TASK REQUIREMENTS: Go through the records and extract every line with the word "Snapshotting".

MATERIAL FOR THE TASK:
┌──

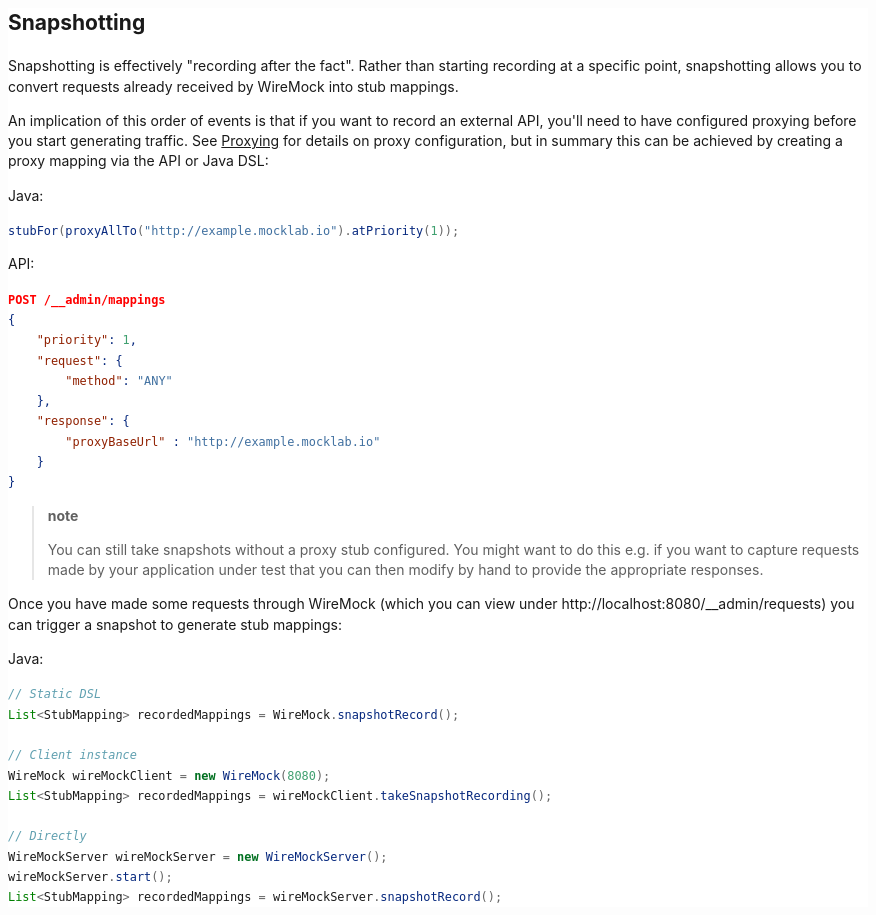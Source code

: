 
## Snapshotting

Snapshotting is effectively "recording after the fact". Rather than starting recording at a specific point, snapshotting allows you to convert requests already received by WireMock
into stub mappings.

An implication of this order of events is that if you want to record an external API, you'll need to have configured proxying before you start generating traffic.
See [Proxying](/docs/proxying) for details on proxy configuration, but in summary this can be achieved by creating a proxy mapping via the API or Java DSL:
  
Java:

```java
stubFor(proxyAllTo("http://example.mocklab.io").atPriority(1));
```

API:

```json
POST /__admin/mappings
{
    "priority": 1,
    "request": {
        "method": "ANY"
    },
    "response": {
        "proxyBaseUrl" : "http://example.mocklab.io"
    }
}
```

> **note**
>
> You can still take snapshots without a proxy stub configured.
> You might want to do this e.g. if you want to capture requests made by your application under test that you can then modify by hand to provide the appropriate responses.

Once you have made some requests through WireMock (which you can view under http://localhost:8080/__admin/requests) you can trigger a snapshot to generate stub mappings:
 
Java:

```java
// Static DSL
List<StubMapping> recordedMappings = WireMock.snapshotRecord();

// Client instance
WireMock wireMockClient = new WireMock(8080);
List<StubMapping> recordedMappings = wireMockClient.takeSnapshotRecording();

// Directly
WireMockServer wireMockServer = new WireMockServer();
wireMockServer.start();
List<StubMapping> recordedMappings = wireMockServer.snapshotRecord();
```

└──

ANSWER FOR THIS EXERCISE:
## Snapshotting
Snapshotting is effectively "recording after the fact". Rather than starting recording at a specific point, snapshotting allows you to convert requests already received by WireMock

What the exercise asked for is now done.